• _Requirement_: Pictures stay out of the copy, and everything else in the data below is repeated exactly.

"""

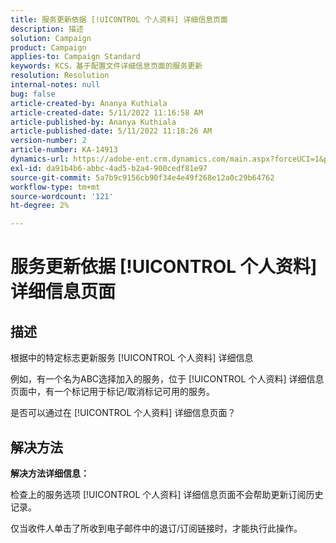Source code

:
 ```yaml
---
title: 服务更新依据 [!UICONTROL 个人资料] 详细信息页面
description: 描述
solution: Campaign
product: Campaign
applies-to: Campaign Standard
keywords: KCS，基于配置文件详细信息页面的服务更新
resolution: Resolution
internal-notes: null
bug: false
article-created-by: Ananya Kuthiala
article-created-date: 5/11/2022 11:16:58 AM
article-published-by: Ananya Kuthiala
article-published-date: 5/11/2022 11:18:26 AM
version-number: 2
article-number: KA-14913
dynamics-url: https://adobe-ent.crm.dynamics.com/main.aspx?forceUCI=1&pagetype=entityrecord&etn=knowledgearticle&id=9bbe52db-1bd1-ec11-a7b5-0022480a8e40
exl-id: da91b4b6-abbc-4ad5-b2a4-900cedf81e97
source-git-commit: 5a7b9c9156cb90f34e4e49f268e12a0c29b64762
workflow-type: tm+mt
source-wordcount: '121'
ht-degree: 2%

---
```


# 服务更新依据 [!UICONTROL 个人资料] 详细信息页面

## 描述


根据中的特定标志更新服务 [!UICONTROL 个人资料] 详细信息

例如，有一个名为ABC选择加入的服务，位于 [!UICONTROL 个人资料] 详细信息页面中，有一个标记用于标记/取消标记可用的服务。

是否可以通过在 [!UICONTROL 个人资料] 详细信息页面？

## 解决方法

<b>解决方法详细信息：</b>

检查上的服务选项 [!UICONTROL 个人资料] 详细信息页面不会帮助更新订阅历史记录。

仅当收件人单击了所收到电子邮件中的退订/订阅链接时，才能执行此操作。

"""

• _Output of the exercise_:
Source code

:
 ```yaml
---
title: 服务更新依据 [!UICONTROL 个人资料] 详细信息页面
description: 描述
solution: Campaign
product: Campaign
applies-to: Campaign Standard
keywords: KCS，基于配置文件详细信息页面的服务更新
resolution: Resolution
internal-notes: null
bug: false
article-created-by: Ananya Kuthiala
article-created-date: 5/11/2022 11:16:58 AM
article-published-by: Ananya Kuthiala
article-published-date: 5/11/2022 11:18:26 AM
version-number: 2
article-number: KA-14913
dynamics-url: https://adobe-ent.crm.dynamics.com/main.aspx?forceUCI=1&pagetype=entityrecord&etn=knowledgearticle&id=9bbe52db-1bd1-ec11-a7b5-0022480a8e40
exl-id: da91b4b6-abbc-4ad5-b2a4-900cedf81e97
source-git-commit: 5a7b9c9156cb90f34e4e49f268e12a0c29b64762
workflow-type: tm+mt
source-wordcount: '121'
ht-degree: 2%

---
```


# 服务更新依据 [!UICONTROL 个人资料] 详细信息页面

## 描述


根据中的特定标志更新服务 [!UICONTROL 个人资料] 详细信息

例如，有一个名为ABC选择加入的服务，位于 [!UICONTROL 个人资料] 详细信息页面中，有一个标记用于标记/取消标记可用的服务。

是否可以通过在 [!UICONTROL 个人资料] 详细信息页面？

## 解决方法

<b>解决方法详细信息：</b>

检查上的服务选项 [!UICONTROL 个人资料] 详细信息页面不会帮助更新订阅历史记录。

仅当收件人单击了所收到电子邮件中的退订/订阅链接时，才能执行此操作。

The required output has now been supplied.